When Kelleher talks about proteomics data, he distinguishes between protein identification and characterization. “If you completely characterize the protein, that means you know all its splice variants…as well as post-translational modifications, as well as any polymorphisms or mutations that occur in the protein.”
To obtain that kind of information, top-down proteomicists need two pieces of data: the mass of the intact protein and its fragmentation products, as well as its sequence. The latter information arises from tandem MS/MS, in which an intact protein is then fragmented into smaller pieces.
At present, there exists an alphabet soup of fragmentation strategies for mass spectrometers, including collisionally induced dissociation (CID) and high-energy C-trap dissociation (HCD). One popular strategy for top-down work is electron transfer dissociation (ETD), which is basically a chemical reaction inside the fragmentation chamber that causes peptide backbones to break while leaving post-translational modifications intact.
But ETD, says Fenselau, is very hit-or-miss, working “really well for some proteins but not well at all for others.” Instead, Fenselau says she is “very keen to get [her] hands on” a new approach, from Jennifer Brodbelt, a chemist at the University of Texas, Austin.
Brodbelt uses laser power to shatter proteins. In earlier work Brodbelt introduced an infrared laser into an ion trap mass spectrometer, an approach called “infrared multiphoton dissociation” (3). Now she is using an ultraviolet laser and an Orbitrap mass spectrometer to do the same thing with greater efficiency and at higher-resolution.
High-energy UV photons, Brodbelt explains, can fragment peptides in ways that other technologies cannot, perhaps shedding light on tightly folded regions that are refractory to these other approaches. “Pieces of the protein that might have not cleaved well, now might cleave better using this photon-based method,” she says.The Killer App
Fenselau uses top-down proteomics to study the histones carried by extracellular vesicles called exosome. She also uses it to identify and speciate unsequenced bacteria. To do that, her team applies a combination of MALDI-TOF and liquid-phase Orbitrap mass spectra to first identify, and then sequence, protein biomarkers in crude bacterial lysates.
“We put the whole bacterial lysate into this column, and as the proteins elute we analyze them, weigh them, record the masses of their fragment ions, and then use the bioinformatics programs that are becoming available to identify the bacteria,” she says.
Kelleher calls the approach a “killer app” for the top-down workflow. “It's an awesome use of the scanning power top-down provides across the whole protein.” But here's the catch: ProSight PC, the bioinformatics software Fenselau and her colleague Nathan Edwards, a bioinformaticist at Georgetown University Medical Center use, relies on matching detected fragment ion masses against a virtual database of known proteins, splice variants, and modifications.

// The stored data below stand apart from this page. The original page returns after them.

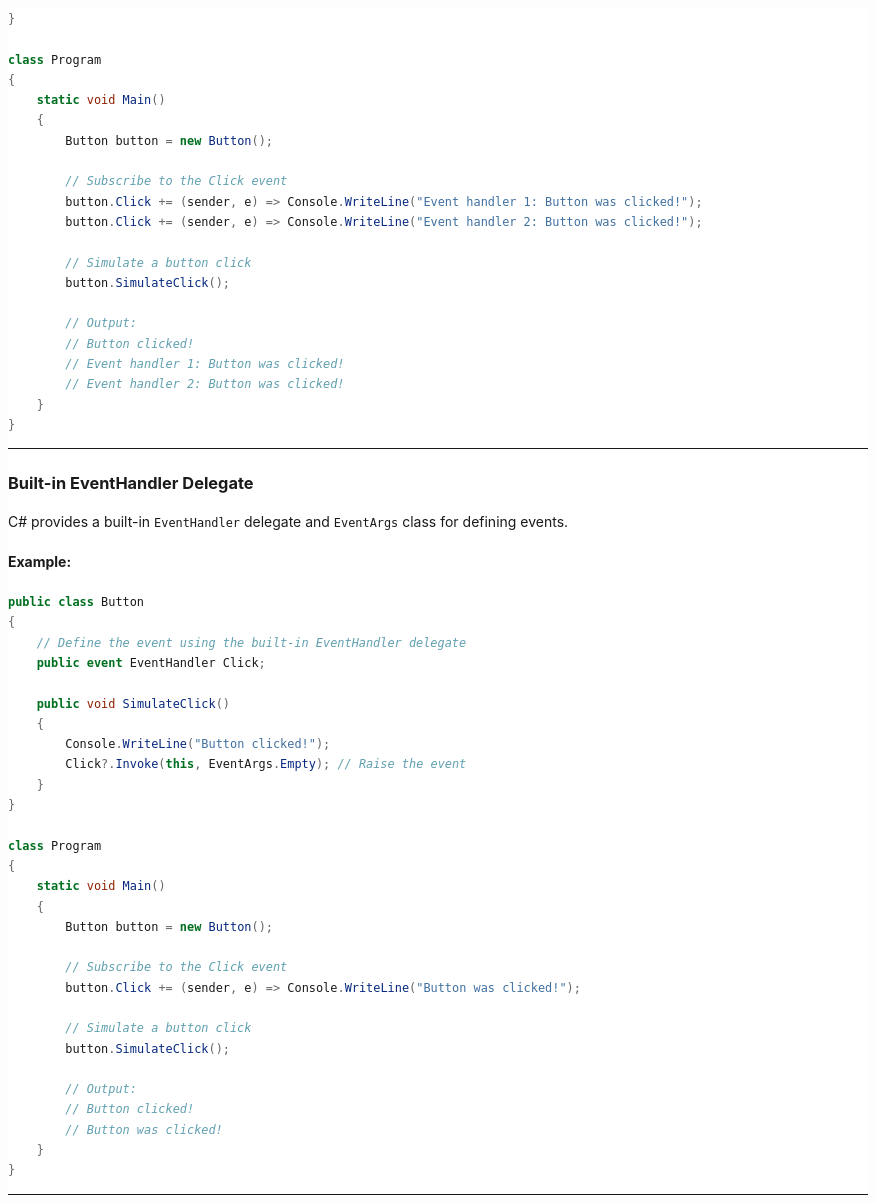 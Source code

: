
 ```csharp
}

class Program
{
    static void Main()
    {
        Button button = new Button();

        // Subscribe to the Click event
        button.Click += (sender, e) => Console.WriteLine("Event handler 1: Button was clicked!");
        button.Click += (sender, e) => Console.WriteLine("Event handler 2: Button was clicked!");

        // Simulate a button click
        button.SimulateClick();

        // Output:
        // Button clicked!
        // Event handler 1: Button was clicked!
        // Event handler 2: Button was clicked!
    }
}
```

---

### **Built-in EventHandler Delegate**
C# provides a built-in `EventHandler` delegate and `EventArgs` class for defining events.

#### Example:
```csharp
public class Button
{
    // Define the event using the built-in EventHandler delegate
    public event EventHandler Click;

    public void SimulateClick()
    {
        Console.WriteLine("Button clicked!");
        Click?.Invoke(this, EventArgs.Empty); // Raise the event
    }
}

class Program
{
    static void Main()
    {
        Button button = new Button();

        // Subscribe to the Click event
        button.Click += (sender, e) => Console.WriteLine("Button was clicked!");

        // Simulate a button click
        button.SimulateClick();

        // Output:
        // Button clicked!
        // Button was clicked!
    }
}
```

--- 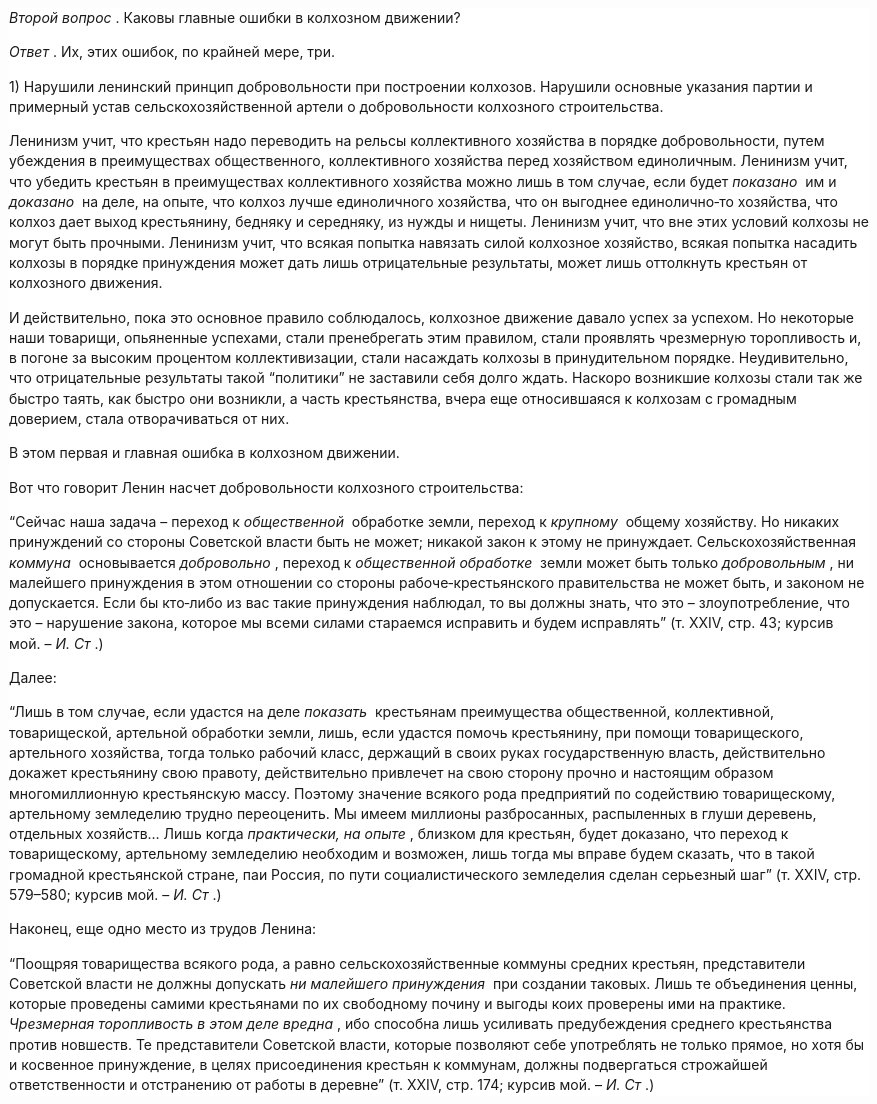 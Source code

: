 _Второй вопрос_ . Каковы главные ошибки в колхозном движении?

_Ответ_ . Их, этих ошибок, по крайней мере, три.

1) Нарушили ленинский принцип добровольности при построении колхозов. Нарушили основные указания партии и примерный устав сельскохозяйственной артели о добровольности колхозного строительства.

Ленинизм учит, что крестьян надо переводить на рельсы коллективного хозяйства в порядке добровольности, путем убеждения в преимуществах общественного, коллективного хозяйства перед хозяйством единоличным. Ленинизм учит, что убедить крестьян в преимуществах коллективного хозяйства можно лишь в том случае, если будет _показано_  им и _доказано_  на деле, на опыте, что колхоз лучше единоличного хозяйства, что он выгоднее единолично‑то хозяйства, что колхоз дает выход крестьянину, бедняку и середняку, из нужды и нищеты. Ленинизм учит, что вне этих условий колхозы не могут быть прочными. Ленинизм учит, что всякая попытка навязать силой колхозное хозяйство, всякая попытка насадить колхозы в порядке принуждения может дать лишь отрицательные результаты, может лишь оттолкнуть крестьян от колхозного движения.

И действительно, пока это основное правило соблюдалось, колхозное движение давало успех за успехом. Но некоторые наши товарищи, опьяненные успехами, стали пренебрегать этим правилом, стали проявлять чрезмерную торопливость и, в погоне за высоким процентом коллективизации, стали насаждать колхозы в принудительном порядке. Неудивительно, что отрицательные результаты такой “политики” не заставили себя долго ждать. Наскоро возникшие колхозы стали так же быстро таять, как быстро они возникли, а часть крестьянства, вчера еще относившаяся к колхозам с громадным доверием, стала отворачиваться от них.

В этом первая и главная ошибка в колхозном движении.

Вот что говорит Ленин насчет добровольности колхозного строительства:

“Сейчас наша задача – переход к _общественной_  обработке земли, переход к _крупному_  общему хозяйству. Но никаких принуждений со стороны Советской власти быть не может; никакой закон к этому не принуждает. Сельскохозяйственная _коммуна_  основывается _добровольно_ , переход к _общественной обработке_  земли может быть только _добровольным_ , ни малейшего принуждения в этом отношении со стороны рабоче‑крестьянского правительства не может быть, и законом не допускается. Если бы кто‑либо из вас такие принуждения наблюдал, то вы должны знать, что это – злоупотребление, что это – нарушение закона, которое мы всеми силами стараемся исправить и будем исправлять” (т. ХХIV, стр. 43; курсив мой. – _И. Ст_ .)

Далее:

“Лишь в том случае, если удастся на деле _показать_  крестьянам преимущества общественной, коллективной, товарищеской, артельной обработки земли, лишь, если удастся помочь крестьянину, при помощи товарищеского, артельного хозяйства, тогда только рабочий класс, держащий в своих руках государственную власть, действительно докажет крестьянину свою правоту, действительно привлечет на свою сторону прочно и настоящим образом многомиллионную крестьянскую массу. Поэтому значение всякого рода предприятий по содействию товарищескому, артельному земледелию трудно переоценить. Мы имеем миллионы разбросанных, распыленных в глуши деревень, отдельных хозяйств… Лишь когда _практически, на опыте_ , близком для крестьян, будет доказано, что переход к товарищескому, артельному земледелию необходим и возможен, лишь тогда мы вправе будем сказать, что в такой громадной крестьянской стране, паи Россия, по пути социалистического земледелия сделан серьезный шаг” (т. XXIV, стр. 579–580; курсив мой. – _И. Ст_ .)

Наконец, еще одно место из трудов Ленина:

“Поощряя товарищества всякого рода, а равно сельскохозяйственные коммуны средних крестьян, представители Советской власти не должны допускать _ни малейшего принуждения_  при создании таковых. Лишь те объединения ценны, которые проведены самими крестьянами по их свободному почину и выгоды коих проверены ими на практике. _Чрезмерная торопливость в этом деле вредна_ , ибо способна лишь усиливать предубеждения среднего крестьянства против новшеств. Те представители Советской власти, которые позволяют себе употреблять не только прямое, но хотя бы и косвенное принуждение, в целях присоединения крестьян к коммунам, должны подвергаться строжайшей ответственности и отстранению от работы в деревне” (т. XXIV, стр. 174; курсив мой. – _И. Ст_ .)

“If your software identifies proteins from a database, then you'll miss the correct identification if the right answer isn't in the database,” says Edwards. That's especially true with unsequenced organisms or novel post-translational modifications.
To circumvent that problem, Edwards and Fenselau configured their searches to match well-conserved proteins, such as ribosomal proteins, based not on the mass of the intact molecule itself, as in bottom-up, but on the mass of its b- and y-ion fragments.
“There are cases where the ribosomal proteins in a related organism are different in only one or two residues, which means that many of its b- and y-ion fragments have the same mass as the b- and y-ion fragments from the true protein.”
From that, the team was able to establish sufficient sequence data to compare their protein identifications against known organisms—information that they could use to place the organism in a phylogenetic tree, without first sequencing its genome at the DNA level (4).
But Pavel Pevzner, professor of computer science and director of the NIH Technology Center for Computational Mass Spectrometry at the University of California, San Diego, thinks ProSight PC (which was developed in Kelleher's lab and commercialized by Thermo Fisher Scientific) has a significant flaw.
For Pevzner, ProSight's “Achilles heel” is the use of virtual databases, an approach no standard genomic tool uses, as it is essentially impossible to scale (To wit: Paša-Tolić has calculated there could be 40 trillion theoretical variants of histone H3.1 alone, far too many to populate a virtual database). “As a computer scientist, I cannot agree with the algorithmic design of this tool,” says Pevzner.